[Opening DATA RECORDS section]
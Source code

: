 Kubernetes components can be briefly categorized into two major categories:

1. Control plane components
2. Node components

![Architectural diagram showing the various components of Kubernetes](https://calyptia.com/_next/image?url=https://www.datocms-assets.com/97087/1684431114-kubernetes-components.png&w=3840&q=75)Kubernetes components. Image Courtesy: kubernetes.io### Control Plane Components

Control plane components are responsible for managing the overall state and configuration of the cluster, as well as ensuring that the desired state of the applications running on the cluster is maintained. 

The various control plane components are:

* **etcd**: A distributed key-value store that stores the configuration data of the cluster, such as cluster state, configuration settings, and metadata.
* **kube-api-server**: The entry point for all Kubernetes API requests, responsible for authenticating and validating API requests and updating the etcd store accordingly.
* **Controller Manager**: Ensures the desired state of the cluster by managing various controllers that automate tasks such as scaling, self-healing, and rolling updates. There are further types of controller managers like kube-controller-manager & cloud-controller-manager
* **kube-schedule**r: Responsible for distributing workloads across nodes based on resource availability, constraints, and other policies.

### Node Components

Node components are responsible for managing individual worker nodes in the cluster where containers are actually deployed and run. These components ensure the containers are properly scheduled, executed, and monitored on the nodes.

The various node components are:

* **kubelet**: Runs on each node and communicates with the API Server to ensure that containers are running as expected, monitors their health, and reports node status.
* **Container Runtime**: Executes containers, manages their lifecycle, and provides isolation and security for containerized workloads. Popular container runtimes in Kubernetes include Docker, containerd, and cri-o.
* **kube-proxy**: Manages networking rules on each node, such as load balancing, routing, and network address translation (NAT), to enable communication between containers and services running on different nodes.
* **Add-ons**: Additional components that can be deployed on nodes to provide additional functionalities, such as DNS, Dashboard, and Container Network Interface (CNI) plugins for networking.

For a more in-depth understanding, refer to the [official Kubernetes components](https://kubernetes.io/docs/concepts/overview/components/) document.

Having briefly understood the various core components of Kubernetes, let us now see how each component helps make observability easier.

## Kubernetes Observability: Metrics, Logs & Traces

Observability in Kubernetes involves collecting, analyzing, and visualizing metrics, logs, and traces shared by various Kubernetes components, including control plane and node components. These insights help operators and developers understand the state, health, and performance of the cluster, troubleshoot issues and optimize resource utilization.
[Closing DATA RECORDS section]
Look through the entries above. Copy each line in which the string "store" occurs.

YOUR RESPONSE ::
* **etcd**: A distributed key-value store that stores the configuration data of the cluster, such as cluster state, configuration settings, and metadata.
* **kube-api-server**: The entry point for all Kubernetes API requests, responsible for authenticating and validating API requests and updating the etcd store accordingly.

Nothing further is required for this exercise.